# Uk Melanotan suppliers?



## N*E*R*D

Im pretty sure i can post this if not i apologise in advance.

Anyone know of any good melanotan suppliers in the uk?

Omega labs isnt doing melanotan anymore or their out of stock

so looking for a supplier. Thanks


----------



## Big Scouse

Im pretty intrested in were i can get this product from as well nerd!

Anybody?


----------



## SD

Isnt there a board sponsor who sells MT2?

SD


----------



## N*E*R*D

SportDr said:


> Isnt there a board sponsor who sells MT2?
> 
> SD


Not a uk supplier.


----------



## ba baracuss

I found one that says it sends Chinese MT but from the UK, but I haven't used them.

I don't know if we can post links or names though.


----------



## donggle

try melanotan.org, it's an mt2 forum


----------



## 3752

the problem you have is after the media scare all UK suppliers have been issued a letter saying that they will be shutdown and prosucuted by the UK Govt for selling MTII


----------



## MaKaVeLi

I don't need MT i'm brown enough lol, but i'm sick of this fcuking sh1te goverment. It should be up to the person what goes into their body


----------



## donggle

MaKaVeLi said:


> I don't need MT i'm brown enough lol, but i'm sick of this fcuking sh1te goverment. It should be up to the person what goes into their body


people would abuse that then. there would be a million more smackheads, a million more alcoholics and a million more people with lung cancer from smoking.

people cannot moderate themselves, you see it every weekend in town.

there is an all or nothing mentality amongst most people.

i agree the gov't is a pain in the **** when it comes to this kind of stuff, but at the same time alot of it is needed whether we like it or not.


----------



## strongasanox

http://www.melanotan-maverick.com

i have not used these but you might want to check them out


----------



## chem1436114520

i now some one who has loads pm me sanyone


----------



## fergyboy

hi mate can you send me links or names of melanotan suppliers for agood price i'm in carlisle my email is [email protected] cheers


----------



## the_gre8t_1ne

http://www.melanotanmagic.com/index.php

Getting mine from there, I kno another from the board who has gotten his from there and its next day del!


----------



## BoomTime

got mine from www.melanotanmagic.com

it was next day delivery and is working ok so far 2nd sun bed tonight


----------



## Mickey Monk

I used http://uslabresearch.com

Very quick delivery and it definitely works. I am much more tanned than I have ever been.
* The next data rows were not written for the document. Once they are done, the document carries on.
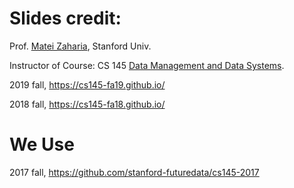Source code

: # Slides credit:

Prof. [Matei Zaharia](https://cs.stanford.edu/~matei/), Stanford Univ.

Instructor of Course: CS 145 [Data Management and Data Systems](http://web.stanford.edu/class/cs145/). 

2019 fall, https://cs145-fa19.github.io/

2018 fall, https://cs145-fa18.github.io/ 

# We Use

2017 fall, https://github.com/stanford-futuredata/cs145-2017


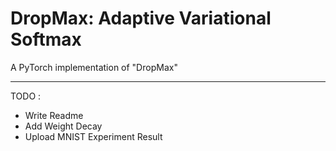# DropMax: Adaptive Variational Softmax

A PyTorch implementation of "DropMax"

<hr>

TODO : 
 - Write Readme
 - Add Weight Decay
 - Upload MNIST Experiment Result

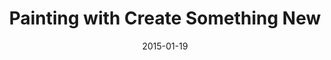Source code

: ---
layout: post
title:  "Painting with Create Something New"
date:   2015-01-19
order:  1
start:  "4:00"
end:    "6:00"
categories: events
---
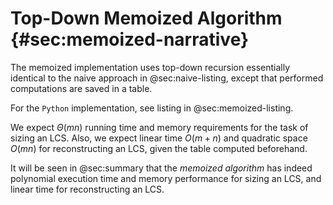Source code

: # Top-Down Memoized Algorithm {#sec:memoized-narrative}

The memoized implementation uses top-down recursion essentially identical
to the naive approach in @sec:naive-listing, except that performed
computations are saved in a table.

For the `Python` implementation, see listing in @sec:memoized-listing.

We expect $\Theta(mn)$ running time and memory requirements for the task of sizing an LCS.
Also, we expect linear time $O(m + n)$ and quadratic space $O(mn)$ for reconstructing an LCS, given the table
computed beforehand.

It will be seen in @sec:summary that the _memoized algorithm_ has indeed polynomial
execution time and memory performance for sizing an LCS, and linear time
for reconstructing an LCS.
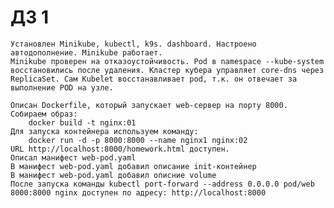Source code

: # ДЗ 1
	Установлен Minikube, kubectl, k9s. dashboard. Настроено автодополнение. Minikube работает.
	Minikube проверен на отказоустойчивость. Pod в namespace --kube-system восстановились после удаления. Кластер кубера управляет core-dns через ReplicaSet. Сам Kubelet восстанавливает pod, т.к. он отвечает за выполнение POD на узле.
	
	Описан Dockerfile, который запускает web-сервер на порту 8000.
	Собираем образ:
		docker build -t nginx:01
	Для запуска контейнера используем команду:
		docker run -d -p 8000:8000 --name nginx1 nginx:02
	URL http://localhost:8000/homework.html доступен.
	Описал манифест web-pod.yaml
	В манифест web-pod.yaml добавил описание init-контейнер
	В манифест web-pod.yaml добавил описние volume
	После запуска команды kubectl port-forward --address 0.0.0.0 pod/web 8000:8000 nginx доступен по адресу: http://localhost:8000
Usually go white/red/white... now a lovely golden tan.


----------



## donggle

i went with melanotan magic. next day delivery.

good stuff to. i only used 10mg but people were commenting on my tan after just 5mg. only used a total of 10minutes in a stand up sun shower thing aswell.

i got away for 2 weeks next month so i'm going to load up on another 10mg the week before i go... i reckon i'll get stopped at immigration when i'm coming back home...


----------



## Miller

How are you loading it mate?

Im thinking of using 1mg every other day for 3 weeks with a sun shower a week, maybe 2, then 1mg a week maintenance

How are people storing it? I was thinking in a dark cupboard would suffice?

Im a pale freckly little ****er so hopefully I go brown as opposed to my usual 2 colour options, white or red


----------



## heavyweight

estfna said:


> i went with melanotan magic. next day delivery.
> 
> good stuff to. i only used 10mg but people were commenting on my tan after just 5mg. only used a total of 10minutes in a stand up sun shower thing aswell.
> 
> i got away for 2 weeks next month so i'm going to load up on another 10mg the week before i go... i reckon i'll get stopped at immigration when i'm coming back home...


Just the guy i was looking for! Is it legal to take through customs mate?cos the best place to use has got to be on holiday!right?

:thumb:


----------



## Leila

Hi everyone,

I am part of a group proposing to make a documentary about skin colour alterations and would really appreciate your input if you would be willing to talk to me about your experiences.

We are interested in individual stories involving this matter and from reading your posts you seem to be well informed and have personally witnessed the effects of Melanotan.

We are especially interested in the bodybuilding aspect, if this is the reason for your decision to use Melanotan (even if it isn't we're still interested!)

I hope that you would like to take part, it would be much appreciated!

Thanks and I look forward to hearing from you,

Leila.


----------



## donggle

heavyweight said:


> Just the guy i was looking for! Is it legal to take through customs mate?cos the best place to use has got to be on holiday!right?
> 
> :thumb:


I'm sure I read you've already asked this somewhere else?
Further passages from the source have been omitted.